Thursday, July 23, 2009

School sends hundreds of quarantined students home

An Islamic boarding school in Tangerang may have breached health regulations when it sent hundreds of its sick students home after they were quarantined on suspicion of having contracted the H1N1 virus.

An official at the Tangerang Health Agency said Wednesday the decision by the authorities at the Dar-Al Qolam Islamic boarding school to return the sick students to their parents had risked spreading the potential H1N1 strain further.

"By returning the sick students to their parents, the school has disrupted our procedures for handling a possible epidemic," Yuli Sunar Dewanti, the head of communicable disease prevention and environmental sanitation at the agency, told The Jakarta Post.

The boarding school could be charged with violating regulations on the containment of diseases, she said, because by placing the sick children in the vicinity of others, the chance of the virus spreading was increased dramatically.

"It seems that the school authorities do not understand the law on health and the law on endemic diseases. Their uncooperative attitude has also disturbed our procedures," she said. The agency had quarantined the sick students in an attempt to prevent direct contact with outsiders.

Last week, the boarding school began to return sick students who were quarantined by the agency to their parents, who live in many regions across the country, without any clear reason.

Abdul Aziz, the director for student affairs at the boarding school, said the school was simply following its own regulations.

"We have our own regulations, which have been applied since the boarding school was founded in 1968," Abdul told journalists Wednesday.

He said if students were ill, doctors at the school clinic would treat them. If however after two days they showed no sign of recovery, the school would contact the student's parents and ask them to pick up their children.

"That is our regulation and it also applies to the hundreds of students who fell ill with a fever last week. We sent them home to their parents," he said.

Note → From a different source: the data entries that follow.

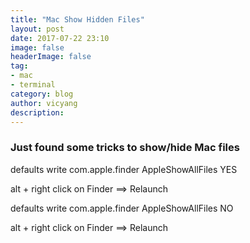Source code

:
 ```yaml
---
title: "Mac Show Hidden Files"
layout: post
date: 2017-07-22 23:10
image: false
headerImage: false
tag:
- mac
- terminal
category: blog
author: vicyang
description: 
---
```



### Just found some tricks to show/hide Mac files

defaults write com.apple.finder AppleShowAllFiles YES

alt + right click on Finder ==> Relaunch

defaults write com.apple.finder AppleShowAllFiles NO

alt + right click on Finder ==> Relaunch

Aziz refused to confirm or deny Wednesday that students at the boarding school had been infected with the H1N1 virus because he had not received laboratory test results from the Tangerang Health Agency.

Saiful Bukhori, the secretary at the boarding school, said des-pite speculation from agency officials, the school had not sent the students home because they were suspected to be infected with the H1N1 virus.

"We need written evidence from the laboratory test results *to prove the students are infected*, not just provoking statements, which simply lead to panic among our students and their parents," he said.